A national study noted that initial SBP in patients presenting to the ED was elevated at ≥140 mm Hg in 69% of stroke patients [9]. In our sICH-only cohort we noted a higher (91%) proportion of prehospital systolic hypertension. The higher proportion may be due to our inclusion of only sICH patients versus a cohort including all stroke types.

Further studies on this topic have shown mixed results. The INTERACT I pilot showed hematoma attenuation over 72 hours in the treatment group (aggressive blood pressure (BP) lowering) within six hours of sICH onset [11]. However, the final results of the INTERACT II trial showed no significant difference in hematoma growth between treatment and control groups. Analysis of INTERACT II mRS scores did however suggest that intensive treatment improved functional outcomes [16]. A post hoc analysis by Jauch EC, et al. similarly did not show any associations between hemodynamic parameters and hematoma growth but states that this association still remains unclear and warrants further research [13].

An interesting study by Fan, et al. (2015) showed that compared to inhospital blood pressure readings, increased on-scene systolic, diastolic, and mean arterial pressures were all independently and more strongly associated with increasing neurologic deterioration as defined by ≥2 decrease in GCS within 24 hours after ED admission [19].

Differing results between other studies described could be attributed to differences in demographics of the patient population and study settings. The main limitation for this study was our small sICH cohort size as evidenced by wide confidence intervals.

ICH is seldom diagnosed in the prehospital setting due to lack of imaging modalities. CT equipped ambulances are available in parts of Europe and the United States and may play an increasing role in prehospital stroke care in the future. While we acknowledge these limitations, this is one of the few studies exploring the impact of prehospital SBP on sICH patient outcomes. Based on our findings, we hope to provide valuable information and spur investigation into possible future diagnostic and treatment modalities for sICH patients in the prehospital setting.


Prehospital elevated SBP is associated with larger hematoma volume on ED arrival in patients with spontaneous intracranial hemorrhage.
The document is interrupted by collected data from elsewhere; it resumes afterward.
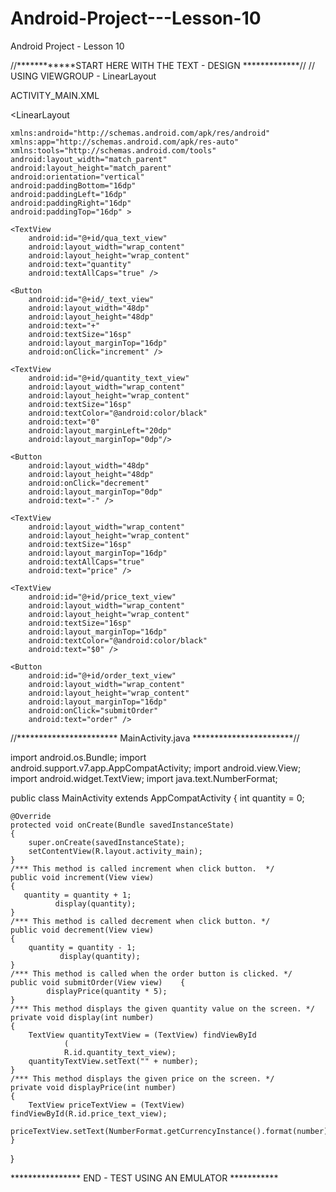 # Android-Project---Lesson-10
Android Project - Lesson 10

//************START HERE WITH THE TEXT - DESIGN *************//
// USING VIEWGROUP - LinearLayout

ACTIVITY_MAIN.XML
<?xml version="1.0" encoding="utf-8"?>

<LinearLayout

    xmlns:android="http://schemas.android.com/apk/res/android"
    xmlns:app="http://schemas.android.com/apk/res-auto"
    xmlns:tools="http://schemas.android.com/tools"
    android:layout_width="match_parent"
    android:layout_height="match_parent"
    android:orientation="vertical"
    android:paddingBottom="16dp"
    android:paddingLeft="16dp"
    android:paddingRight="16dp"
    android:paddingTop="16dp" >

    <TextView
        android:id="@+id/qua_text_view"
        android:layout_width="wrap_content"
        android:layout_height="wrap_content"
        android:text="quantity"
        android:textAllCaps="true" />

    <Button
        android:id="@+id/_text_view"
        android:layout_width="48dp"
        android:layout_height="48dp"
        android:text="+"
        android:textSize="16sp"
        android:layout_marginTop="16dp"
        android:onClick="increment" />

    <TextView
        android:id="@+id/quantity_text_view"
        android:layout_width="wrap_content"
        android:layout_height="wrap_content"
        android:textSize="16sp"
        android:textColor="@android:color/black"
        android:text="0"
        android:layout_marginLeft="20dp"
        android:layout_marginTop="0dp"/>

    <Button
        android:layout_width="48dp"
        android:layout_height="48dp"
        android:onClick="decrement"
        android:layout_marginTop="0dp"
        android:text="-" />

    <TextView
        android:layout_width="wrap_content"
        android:layout_height="wrap_content"
        android:textSize="16sp"
        android:layout_marginTop="16dp"
        android:textAllCaps="true"
        android:text="price" />

    <TextView
        android:id="@+id/price_text_view"
        android:layout_width="wrap_content"
        android:layout_height="wrap_content"
        android:textSize="16sp"
        android:layout_marginTop="16dp"
        android:textColor="@android:color/black"
        android:text="$0" />

    <Button
        android:id="@+id/order_text_view"
        android:layout_width="wrap_content"
        android:layout_height="wrap_content"
        android:layout_marginTop="16dp"
        android:onClick="submitOrder"
        android:text="order" />

</LinearLayout>


//***********************  MainActivity.java  ***********************//


import android.os.Bundle;
import android.support.v7.app.AppCompatActivity;
import android.view.View;
import android.widget.TextView;
import java.text.NumberFormat;

public class MainActivity extends AppCompatActivity
{
    int quantity = 0;

    @Override
    protected void onCreate(Bundle savedInstanceState)
    {
        super.onCreate(savedInstanceState);
        setContentView(R.layout.activity_main);
    }
    /*** This method is called increment when click button.  */
    public void increment(View view)
    {
       quantity = quantity + 1;
              display(quantity);
    }
    /*** This method is called decrement when click button. */
    public void decrement(View view)
    {
        quantity = quantity - 1;
               display(quantity);
    }
    /*** This method is called when the order button is clicked. */
    public void submitOrder(View view)    {
            displayPrice(quantity * 5);
    }
    /*** This method displays the given quantity value on the screen. */
    private void display(int number)
    {
        TextView quantityTextView = (TextView) findViewById
                (
                R.id.quantity_text_view);
        quantityTextView.setText("" + number);
    }
    /*** This method displays the given price on the screen. */
    private void displayPrice(int number)
    {
        TextView priceTextView = (TextView) findViewById(R.id.price_text_view);
        priceTextView.setText(NumberFormat.getCurrencyInstance().format(number));
    }
}



**************** END - TEST USING AN EMULATOR ***********

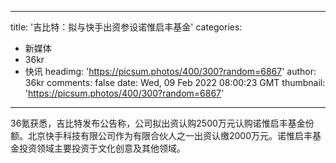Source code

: 
---
title: '吉比特：拟与快手出资参设诺惟启丰基金'
categories: 
 - 新媒体
 - 36kr
 - 快讯
headimg: 'https://picsum.photos/400/300?random=6867'
author: 36kr
comments: false
date: Wed, 09 Feb 2022 08:00:23 GMT
thumbnail: 'https://picsum.photos/400/300?random=6867'
---

<div>   
36氪获悉，吉比特发布公告称，公司拟出资认购2500万元认购诺惟启丰基金份额。北京快手科技有限公司作为有限合伙人之一出资认缴2000万元。诺惟启丰基金投资领域主要投资于文化创意及其他领域。  
</div>
            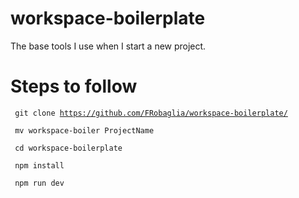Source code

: # workspace-boilerplate

The base tools I use when I start a new project.

# Steps to follow

<code> git clone https://github.com/FRobaglia/workspace-boilerplate/ </code>

<code> mv workspace-boiler ProjectName </code>

<code> cd workspace-boilerplate </code>

<code> npm install </code>

<code> npm run dev </code>


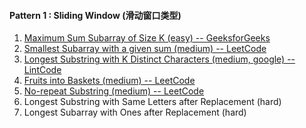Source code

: #### Pattern 1 : Sliding Window (滑动窗口类型)
1. [Maximum Sum Subarray of Size K (easy) -- GeeksforGeeks](https://www.geeksforgeeks.org/find-maximum-minimum-sum-subarray-size-k/)
2. [Smallest Subarray with a given sum (medium) -- LeetCode](https://leetcode.com/problems/minimum-size-subarray-sum/)
3. [Longest Substring with K Distinct Characters (medium, google) -- LintCode](https://www.lintcode.com/problem/longest-substring-with-at-most-k-distinct-characters/description)
4. [Fruits into Baskets (medium) -- LeetCode](https://leetcode.com/problems/fruit-into-baskets/)
5. [No-repeat Substring (medium) -- LeetCode](https://leetcode.com/problems/longest-substring-without-repeating-characters/)
6. Longest Substring with Same Letters after Replacement (hard)
7. Longest Subarray with Ones after Replacement (hard)
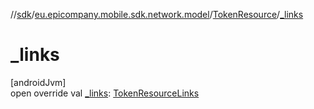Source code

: //[sdk](../../../index.md)/[eu.epicompany.mobile.sdk.network.model](../index.md)/[TokenResource](index.md)/[_links](_links.md)

# _links

[androidJvm]\
open override val [_links](_links.md): [TokenResourceLinks](../-token-resource-links/index.md)
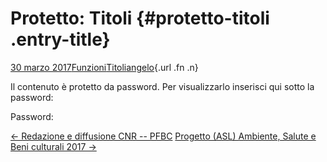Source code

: Protetto: Titoli {#protetto-titoli .entry-title}
================

[30 marzo 2017](index4e41.html?p=1243 "Permalink a Protetto: Titoli")[Funzioni](index8cc5.html?cat=143)[Titoli](index17a7.html?tag=titoli)[angelo](indexcd64.html?author=1 "Vedi tutti gli articoli di angelo"){.url .fn .n}

Il contenuto è protetto da password. Per visualizzarlo inserisci qui sotto la password:

Password:

[← Redazione e diffusione CNR -- PFBC](index69dc.html?p=1132) [Progetto (ASL) Ambiente, Salute e Beni culturali 2017 →](index71f3.html?p=1269)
While these findings are limited by the size of the cohort and unmeasured variables such as prehospital hematoma volume in the early phase of care, future studies using larger sample size, accounting for further prehospital variables, and using a cumulative dose of hypertension (the area calculated under the curve of contiguous MAP values that surpass a set threshold over a certain amount of time) rather than episodic elevations in SBP are likely to shed more light on the association between prehospital SBP and sICH patient outcomes.


The authors would like to acknowledge J. Claude Hemphill III, MD, MAS with the University of California, San Francisco, Department of Neurology and Neurosurgery, San Francisco General Hospital for providing the database used in this study.
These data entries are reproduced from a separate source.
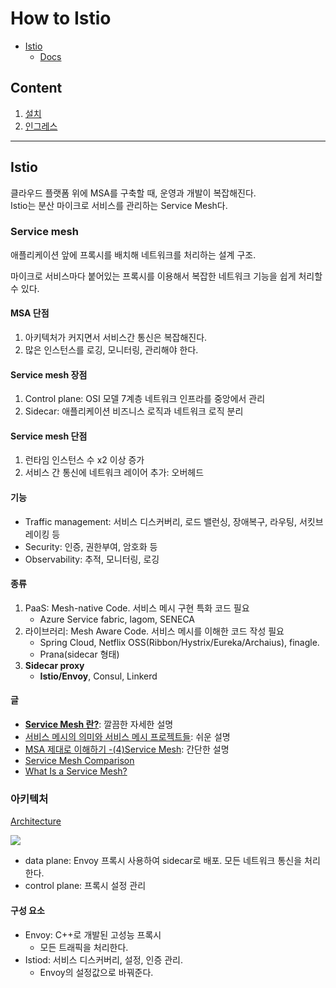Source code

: # How to Istio

 - [Istio](https://istio.io/)
   - [Docs](https://istio.io/latest/docs/)

## Content

1. [설치](docs/01.install.md)
1. [인그레스](docs/02.ingress.md)

---

## Istio

클라우드 플랫폼 위에 MSA를 구축할 때, 운영과 개발이 복잡해진다.  
Istio는 분산 마이크로 서비스를 관리하는 Service Mesh다.

### Service mesh

애플리케이션 앞에 프록시를 배치해 네트워크를 처리하는 설계 구조.

마이크로 서비스마다 붙어있는 프록시를 이용해서 복잡한 네트워크 기능을 쉽게 처리할 수 있다.

#### MSA 단점

1. 아키텍처가 커지면서 서비스간 통신은 복잡해진다.
1. 많은 인스턴스를 로깅, 모니터링, 관리해야 한다.

#### Service mesh 장점

1. Control plane: OSI 모델 7계층 네트워크 인프라를 중앙에서 관리
1. Sidecar: 애플리케이션 비즈니스 로직과 네트워크 로직 분리

#### Service mesh 단점

1. 런타임 인스턴스 수 x2 이상 증가
1. 서비스 간 통신에 네트워크 레이어 추가: 오버헤드

#### 기능

- Traffic management: 서비스 디스커버리, 로드 밸런싱, 장애복구, 라우팅, 서킷브레이킹 등
- Security: 인증, 권한부여, 암호화 등
- Observability: 추적, 모니터링, 로깅

#### 종류

1. PaaS: Mesh-native Code. 서비스 메시 구현 특화 코드 필요
   - Azure Service fabric, lagom, SENECA
1. 라이브러리: Mesh Aware Code. 서비스 메시를 이해한 코드 작성 필요
   - Spring Cloud, Netflix OSS(Ribbon/Hystrix/Eureka/Archaius), finagle.
   - Prana(sidecar 형태)
1. **Sidecar proxy**
   - **Istio/Envoy**, Consul, Linkerd

#### 글

- **[Service Mesh 란?](https://medium.com/dtevangelist/service-mesh-%EB%9E%80-8dfafb56fc07)**: 깔끔한 자세한 설명
- [서비스 메시의 의미와 서비스 메시 프로젝트들](http://www.itworld.co.kr/t/62076/%EA%B0%80%EC%83%81%ED%99%94/124515): 쉬운 설명
- [MSA 제대로 이해하기 -(4)Service Mesh](https://velog.io/@tedigom/MSA-%EC%A0%9C%EB%8C%80%EB%A1%9C-%EC%9D%B4%ED%95%B4%ED%95%98%EA%B8%B0-4Service-Mesh-f8k317qn1b): 간단한 설명
- [Service Mesh Comparison](https://servicemesh.es/)
- [What Is a Service Mesh?](https://www.nginx.com/blog/what-is-a-service-mesh/)

### 아키텍처

[Architecture](https://istio.io/latest/docs/ops/deployment/architecture/)

![](https://istio.io/latest/docs/ops/deployment/architecture/arch.svg)

- data plane: Envoy 프록시 사용하여 sidecar로 배포. 모든 네트워크 통신을 처리한다.
- control plane: 프록시 설정 관리

#### 구성 요소

- Envoy: C++로 개발된 고성능 프록시
  - 모든 트래픽을 처리한다.
- Istiod: 서비스 디스커버리, 설정, 인증 관리. 
  - Envoy의 설정값으로 바꿔준다.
The content published in Cureus is the result of clinical experience and/or research by independent individuals or organizations. Cureus is not responsible for the scientific accuracy or reliability of data or conclusions published herein. All content published within Cureus is intended only for educational, research and reference purposes. Additionally, articles published within Cureus should not be deemed a suitable substitute for the advice of a qualified health care professional. Do not disregard or avoid professional medical advice due to content published within Cureus.
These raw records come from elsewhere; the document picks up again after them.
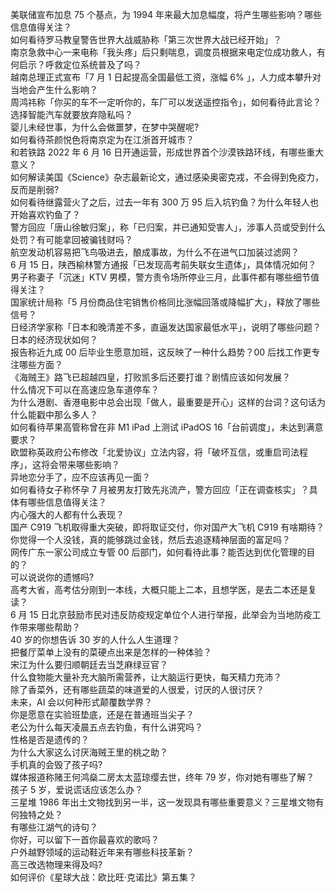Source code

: 美联储宣布加息 75 个基点，为 1994 年来最大加息幅度，将产生哪些影响？哪些信息值得关注？  
如何看待罗马教皇警告世界大战威胁称「第三次世界大战已经开始」？  
南京急救中心一来电称「我头疼」后只剩喘息，调度员根据来电定位成功救人，有何启示？呼救定位系统普及了吗？  
越南总理正式宣布「7 月 1 日起提高全国最低工资，涨幅 6% 」，人力成本攀升对当地会产生什么影响？  
周鸿祎称「你买的车不一定听你的，车厂可以发送遥控指令」，如何看待此言论？选择智能汽车就要放弃隐私吗？  
婴儿未经世事，为什么会做噩梦，在梦中哭醒呢?  
如何看待茶颜悦色将南京定为在江浙首开城市？  
和若铁路 2022 年 6 月 16 日开通运营，形成世界首个沙漠铁路环线，有哪些重大意义？  
如何解读美国《Science》杂志最新论文，通过感染奥密克戎，不会得到免疫力，反而是削弱?  
如何看待继露营火了之后，过去一年有 300 万 95 后入坑钓鱼？为什么年轻人也开始喜欢钓鱼了？  
警方回应「唐山徐敏归案」，称「已归案，并已通知受害人」，涉事人员或受到什么处罚？有可能拿回被骗钱财吗？  
航空发动机容易把飞鸟吸进去，酿成事故，为什么不在进气口加装过滤网？  
6 月 15 日，陕西榆林警方通报「已发现高考前失联女生遗体」，具体情况如何？  
男子称妻子「沉迷」KTV 男模，警方责令场所停业三月，此事件都有哪些细节值得关注？  
国家统计局称「5 月份商品住宅销售价格同比涨幅回落或降幅扩大」，释放了哪些信号？  
日经济学家称「日本和晚清差不多，直逼发达国家最低水平」，说明了哪些问题？日本的经济现状如何？  
报告称近九成 00 后毕业生愿意加班，这反映了一种什么趋势？00 后找工作更专注哪些方面？  
《海贼王》路飞已超越四皇，打败凯多后还要打谁？剧情应该如何发展？  
什么情况下可以在高速应急车道停车？  
为什么港剧、香港电影中总会出现「做人，最重要是开心」这样的台词？这句话为什么能戳中那么多人？  
如何看待苹果高管称曾在非 M1 iPad 上测试 iPadOS 16「台前调度」，未达到满意要求？  
欧盟称英政府公布修改「北爱协议」立法内容，将「破坏互信，或重启司法程序」，这将会带来哪些影响？  
异地恋分手了，应不应该再见一面？  
如何看待女子称怀孕 7 月被男友打致先兆流产，警方回应「正在调查核实」？具体有哪些信息值得关注？  
内心强大的人都有什么表现？  
国产 C919 飞机取得重大突破，即将取证交付，你对国产大飞机 C919 有啥期待？  
你觉得一个人没钱，真的能够跳过金钱，然后去追逐精神层面的富足吗？  
网传广东一家公司成立专管 00 后部门，如何看待此事？能否达到优化管理的目的？  
可以说说你的遗憾吗?  
高考大省，高考估分刚到一本线，大概只能上二本，且想学医，是去二本还是复读？  
6 月 15 日北京鼓励市民对违反防疫规定单位个人进行举报，此举会为当地防疫工作带来哪些帮助？  
40 岁的你想告诉 30 岁的人什么人生道理？  
把餐厅菜单上没有的菜硬点出来是怎样的一种体验？  
宋江为什么要归顺朝廷去当芝麻绿豆官？  
什么食物能大量补充大脑所需营养，让大脑运行更快，每天精力充沛？  
除了香菜外，还有哪些蔬菜的味道爱的人很爱，讨厌的人很讨厌？  
未来，AI 会以何种形式颠覆数学界？  
你是愿意在实验班垫底，还是在普通班当尖子？  
老公为什么每天凌晨五点去钓鱼，有什么讲究吗？  
性格是否是遗传的？  
为什么大家这么讨厌海贼王里的桃之助？  
手机真的会毁了孩子吗?  
媒体报道称赌王何鸿燊二房太太蓝琼缨去世，终年 79 岁，你对她有哪些了解？  
孩子 5 岁，爱说谎话应该怎么办？  
三星堆 1986 年出土文物找到另一半，这一发现具有哪些重要意义？三星堆文物有何独特之处？  
有哪些江湖气的诗句？  
你好，可以留下一首你最喜欢的歌吗？  
户外越野领域的运动鞋近年来有哪些科技革新？  
高三改选物理来得及吗?  
如何评价《星球大战：欧比旺·克诺比》第五集？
The authors have declared that no competing interests exist.

Human Ethics

Committee on Human Research of the University of California San Francisco. issued approval 10-04239. All aspects of this study were approved by the Committee on Human Research of the University of California, San Francisco.

Animal Ethics

Animal subjects: This study did not involve animal subjects or tissue.